If I understand the different announcements made by the British and Scottish Governments tonight, within a month we will know whether or not there is going to be an Independence Referendum.
Starting firstly with Michael Moore, it is, to say the least, a pity that what he said in the Commons today was not what David Cameron said on the Telly at the weekend. Moore’s proposals are the soul of reason. The Sovereign Westminster Parliament, to avoid any possible legal dubiety, proposes to devolve to the Scottish Government the right to hold a referendum on Independence. There is to be no time limit on when that might be, simply an expressed desire that it be sooner rather than later.
There are conditions but these are essentially only that the electorate be the same electorate that vote in Scottish Parliament Elections; that the Referendum be subject to supervision by the independent Electoral Commission and that it have one question. The possibility is even left open that a different question could be asked on a different date.
It is difficult to see any good faith objection that could be raised to any of these conditions. The Nationalists seek to extend the franchise to 16 and 17 year olds but they must, in their hearts know that once you start mucking about with who can vote legitimately other issues arise: why shouldn’t Scottish Military Personnel, based in England, have a vote? Why should the Captain of our National Football team not have a vote while a management trainee from Poland, working for 12 months at an Edinburgh Hotel, (because that’s where they were sent as their own fifth choice) does get a say? The simple solution has always been that, accepting these anomalies, those who vote are those who can vote at a General Election. Once you start interfering with that then everything is back on the table.

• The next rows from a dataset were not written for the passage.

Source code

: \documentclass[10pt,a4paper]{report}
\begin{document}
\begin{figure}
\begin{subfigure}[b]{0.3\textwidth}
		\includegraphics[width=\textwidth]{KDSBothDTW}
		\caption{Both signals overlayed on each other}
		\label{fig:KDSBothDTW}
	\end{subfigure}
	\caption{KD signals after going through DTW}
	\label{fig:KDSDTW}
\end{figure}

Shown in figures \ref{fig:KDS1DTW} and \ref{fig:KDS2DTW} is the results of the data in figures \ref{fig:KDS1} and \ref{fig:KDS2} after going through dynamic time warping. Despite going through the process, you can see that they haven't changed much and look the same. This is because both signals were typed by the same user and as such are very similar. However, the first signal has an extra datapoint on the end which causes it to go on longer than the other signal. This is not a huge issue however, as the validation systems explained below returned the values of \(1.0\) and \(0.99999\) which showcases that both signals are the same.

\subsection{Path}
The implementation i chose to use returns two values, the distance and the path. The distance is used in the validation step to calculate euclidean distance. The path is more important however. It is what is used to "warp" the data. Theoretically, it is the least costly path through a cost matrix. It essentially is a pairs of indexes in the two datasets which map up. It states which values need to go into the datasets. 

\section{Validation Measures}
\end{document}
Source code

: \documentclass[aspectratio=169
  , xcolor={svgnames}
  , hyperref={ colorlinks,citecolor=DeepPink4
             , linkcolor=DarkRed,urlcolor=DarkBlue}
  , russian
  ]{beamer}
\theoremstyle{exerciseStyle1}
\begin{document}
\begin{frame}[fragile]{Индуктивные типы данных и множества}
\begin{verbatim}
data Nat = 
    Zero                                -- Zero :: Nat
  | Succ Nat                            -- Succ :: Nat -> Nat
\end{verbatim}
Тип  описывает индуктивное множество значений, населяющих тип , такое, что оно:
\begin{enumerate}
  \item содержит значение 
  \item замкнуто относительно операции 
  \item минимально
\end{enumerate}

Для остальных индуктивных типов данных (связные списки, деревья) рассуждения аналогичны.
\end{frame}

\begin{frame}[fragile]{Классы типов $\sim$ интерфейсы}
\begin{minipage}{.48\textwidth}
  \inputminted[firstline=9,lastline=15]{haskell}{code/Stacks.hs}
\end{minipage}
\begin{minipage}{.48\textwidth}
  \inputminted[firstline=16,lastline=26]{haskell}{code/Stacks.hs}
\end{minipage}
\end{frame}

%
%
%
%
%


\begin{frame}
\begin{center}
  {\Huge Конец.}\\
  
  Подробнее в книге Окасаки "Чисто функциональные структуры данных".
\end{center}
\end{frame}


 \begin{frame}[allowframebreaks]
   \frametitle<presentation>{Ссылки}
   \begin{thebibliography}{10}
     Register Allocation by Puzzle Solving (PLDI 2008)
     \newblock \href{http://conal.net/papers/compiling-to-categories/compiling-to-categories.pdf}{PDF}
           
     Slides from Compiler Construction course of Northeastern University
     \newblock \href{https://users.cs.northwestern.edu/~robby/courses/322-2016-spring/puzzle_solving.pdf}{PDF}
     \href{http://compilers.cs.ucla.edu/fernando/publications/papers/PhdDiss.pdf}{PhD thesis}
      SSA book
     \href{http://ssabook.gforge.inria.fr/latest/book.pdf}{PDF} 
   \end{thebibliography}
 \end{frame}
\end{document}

And why shouldn’t the Electoral Commission have an oversight? The Scottish Government’s position to date has been because they (the Electoral Commission) don’t have legal authority to act in that capacity. Well, Mr Moore’s legislation gives them that authority, so what’s the problem now? Is it suggested that the Commission, whose members include George Reid, is a less than impartial body? That’s not suggested so this isn’t really a ground for objection at all.

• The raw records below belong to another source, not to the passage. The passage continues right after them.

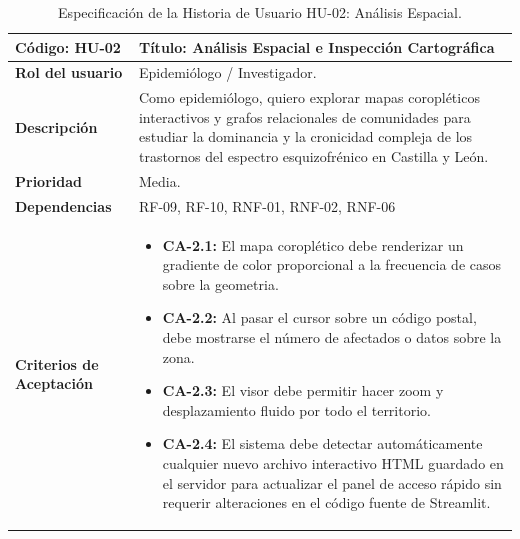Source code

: \documentclass[12pt,a4paper,onecolumn,oneside]{report}
\begin{document}
\begin{table}[htbp]
\centering
\small
\renewcommand{\arraystretch}{1.0}
\begin{tabular}{|p{3.5cm}|p{10.5cm}|}
\hline
\rowcolor[RGB]{239,239,239} 
\textbf{Código: HU-02} & \textbf{Título: Análisis Espacial e Inspección Cartográfica} \\ \hline
\textbf{Rol del usuario} & Epidemiólogo / Investigador. \\ \hline
\textbf{Descripción} & Como epidemiólogo, quiero explorar mapas coropléticos interactivos y grafos relacionales de comunidades para estudiar la dominancia y la cronicidad compleja de los trastornos del espectro esquizofrénico en Castilla y León. \\ \hline
\textbf{Prioridad} & Media. \\ \hline
\textbf{Dependencias} & RF-09, RF-10, RNF-01, RNF-02, RNF-06 \\ \hline
\textbf{Criterios de Aceptación} & 
\begin{itemize}[leftmargin=*]
    \item \textbf{CA-2.1:} El mapa coroplético debe renderizar un gradiente de color proporcional a la frecuencia de casos sobre la geometria.
    \item \textbf{CA-2.2:} Al pasar el cursor sobre un código postal, debe mostrarse el número de afectados o datos sobre la zona.
    \item \textbf{CA-2.3:} El visor debe permitir hacer zoom y desplazamiento fluido por todo el territorio.
    \item \textbf{CA-2.4:} El sistema debe detectar automáticamente cualquier nuevo archivo interactivo HTML guardado en el servidor para actualizar el panel de acceso rápido sin requerir alteraciones en el código fuente de Streamlit.
\end{itemize} \\ \hline
\end{tabular}
\caption{Especificación de la Historia de Usuario HU-02: Análisis Espacial.}
\label{tab:hu_02}
\end{table}
\end{document}
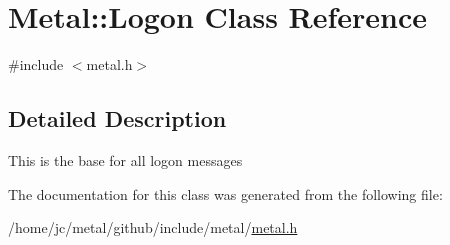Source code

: \hypertarget{classMetal_1_1Logon}{}\section{Metal\+:\+:Logon Class Reference}
\label{classMetal_1_1Logon}


{\ttfamily \#include $<$metal.\+h$>$}



\subsection{Detailed Description}
This is the base for all logon messages 

The documentation for this class was generated from the following file\+:\begin{DoxyCompactItemize}
\item 
/home/jc/metal/github/include/metal/\hyperlink{metal_8h}{metal.\+h}\end{DoxyCompactItemize}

Finally, the Question. A one question referendum is what the SNP proposed in their Manifesto. It has the support (now) of all other three major Parties. Insofar as can be determined from the same opinion polls Eck used to quote as showing a demand for a question to be asked, that one question is what the people desire.
So, what’s the problem?
That then leads us to the Scottish Government’s announcement.
This was a slightly odd creature. It was obviously a last minute decision to name the date, not least because no actual date was named! That is confirmed by the way it was announced by the FM on an unpreplanned TV interview and by the Cabinet on Twitter(!), together with the fact that four hours later the announcement features on neither the Scottish Government or SNP Website. The lack of detail of what exactly was being announced is the most curious aspect of all.

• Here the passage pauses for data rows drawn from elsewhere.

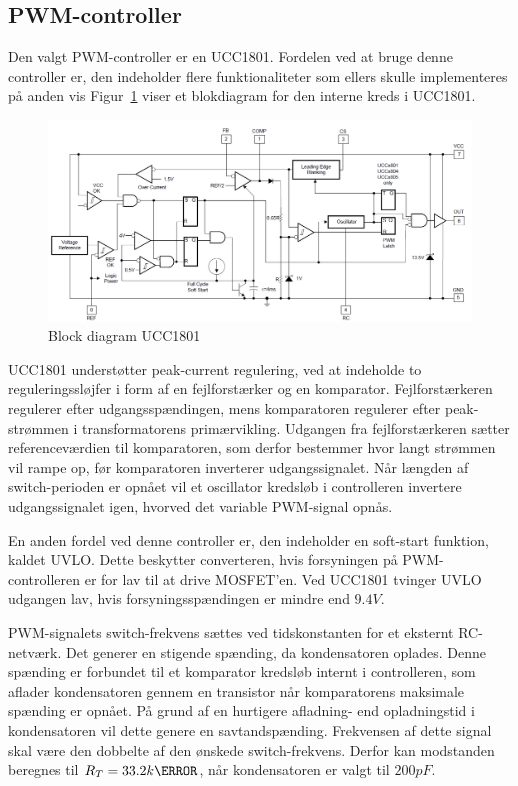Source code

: 
\subsection{PWM-controller}
Den valgt PWM-controller er en UCC1801\cite{UCC1801}. Fordelen ved at bruge denne controller er, den indeholder flere funktionaliteter som ellers skulle implementeres på anden vis Figur~\ref{fig:PWM_diagram} viser et blokdiagram for den interne kreds i UCC1801.

\begin{figure}[H]
	\centering
	\includegraphics[width=1\linewidth]{../Dokumentation/tex/2iteration/billeder/PWM_block_diagram.png}
	\caption{Block diagram UCC1801}
	\label{fig:PWM_diagram}
\end{figure}

\noindent UCC1801 understøtter peak-current regulering, ved at indeholde to reguleringssløjfer i form af en fejlforstærker og en komparator. Fejlforstærkeren regulerer efter udgangsspændingen, mens komparatoren regulerer efter peak-strømmen i transformatorens primærvikling. Udgangen fra fejlforstærkeren sætter referenceværdien til komparatoren, som derfor bestemmer hvor langt strømmen vil rampe op, før komparatoren inverterer udgangssignalet. Når længden af switch-perioden er opnået vil et oscillator kredsløb i controlleren invertere udgangssignalet igen, hvorved det variable PWM-signal opnås. 

En anden fordel ved denne controller er, den indeholder en soft-start funktion, kaldet UVLO. Dette beskytter converteren, hvis forsyningen på PWM-controlleren er for lav til at drive MOSFET'en. Ved UCC1801 tvinger UVLO udgangen lav, hvis forsyningsspændingen er mindre end $9.4V$.

PWM-signalets switch-frekvens sættes ved tidskonstanten for et eksternt RC-netværk. Det generer en stigende spænding, da kondensatoren oplades. Denne spænding er forbundet til et komparator kredsløb internt i controlleren, som aflader kondensatoren gennem en transistor når komparatorens maksimale spænding er opnået. På grund af en hurtigere afladning- end opladningstid i kondensatoren vil dette genere en savtandspænding. Frekvensen af dette signal skal være den dobbelte af den ønskede switch-frekvens. Derfor kan modstanden beregnes til $R_T = 33.2k\ohm$, når kondensatoren er valgt til $200pF$.

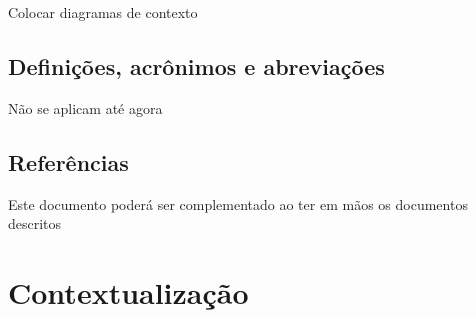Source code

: \documentclass[12pt, a4paper]{article}
\begin{document}
        {\color{red} Colocar diagramas de contexto}

        \subsection{Definições, acrônimos e abreviações}
        {\color{red} Não se aplicam até agora}

        \subsection{Referências}
        {\color{red} Este documento poderá ser complementado ao ter em mãos os
        documentos descritos}

    \section{Contextualização}
\end{document}
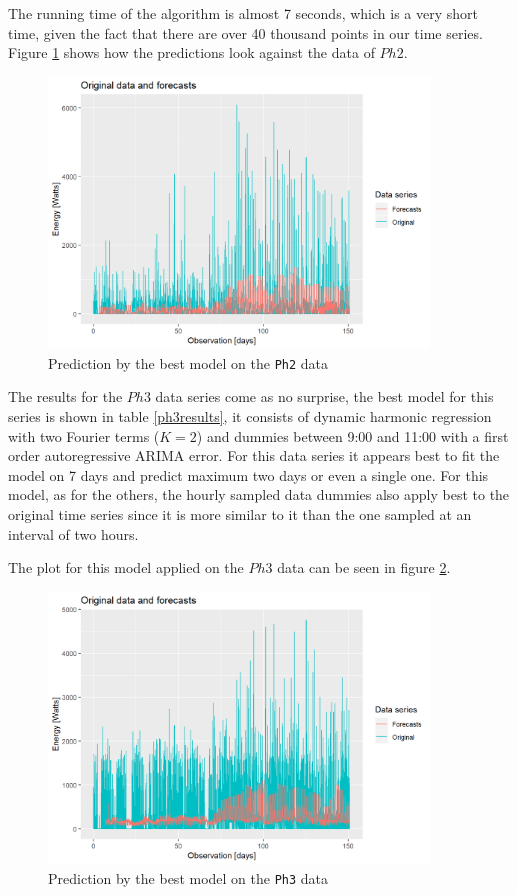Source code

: \documentclass[12pt,a4paper,titlepage]{report}
\begin{document}
The running time of the algorithm is almost 7 seconds, which is a very short time, given the fact that there are over 40 thousand points in our time series. Figure \ref{dbestph2} shows how the predictions look against the data of $ Ph2 $.

\begin{figure}[h]
    \centering
    \includegraphics[width=0.9\textwidth]{dbestph2}
    \caption{Prediction by the best model on the \texttt{Ph2} data}
    \label{dbestph2}
\end{figure}

The results for the $ Ph3 $ data series come as no surprise, the best model for this series is shown in table \ref{ph3results}, it consists of dynamic harmonic regression with two Fourier terms ($ K = 2 $) and dummies between 9:00 and 11:00 with a first order autoregressive ARIMA error.
For this data series it appears best to fit the model on 7 days and predict maximum two days or even a single one. For this model, as for the others, the hourly sampled data dummies also apply best to the original time series since it is more similar to it than the one sampled at an interval of two hours.

The plot for this model applied on the $ Ph3 $ data can be seen in figure \ref{dbestph3}.

\begin{figure}[h]
    \centering
    \includegraphics[width=0.9\textwidth]{dbestph3}
    \caption{Prediction by the best model on the \texttt{Ph3} data}
    \label{dbestph3}
\end{figure}
\end{document}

Now, charitably, it might be that Eck just wanted to put his beach towel on the lounger, defying anyone to move it. For what it’s worth, I’d be surprised if anyone does. What the (Scottish) opposition Parties want is a definite vote before May 2016. On the face of it, we’ve got it. But have we?
As I say, there appears to be no written statement from the Holyrood Administration to clarify what they are proposing. BUT if it is a simple yes/no held in October 2014 then, in light of Michael Moore’s concessions, that will be legally unchallengeable and politically acceptable to the Opposition. If that is what is announced then we will know the Nationalists genuinely want a vote.
If however they announce something else, particularly if they announce the intention to hold a multi-option referendum, or even that this remains a possibility, then what I have been saying all along will have been vindicated. That they want to be prevented, by law, from proceeding. And if they announce that the paving legislation is not to be published and enacted imminently, we will also know that they want the time necessary to unravel any successful challenge to spin matters out to the far side of May 2016.
So, as I say, within a month or so we will know if there is going to be a Referendum. Or at least know whether there is going to be one called by the SNP.
For I think in naming the day (more or less) they may have made a fatal error. Their Manifesto said they wanted a yes/no. They now say their preferred timing is Autumn 2014. If their proposed legislation got into a legal quagmire then, with cross Party Westminster support, UK legislation could secure that objective in a matter of a few months. Even the Nationalists would struggle to describe that as dictation to the people of Scotland.
For once, Eck might not have been as clever as he thinks.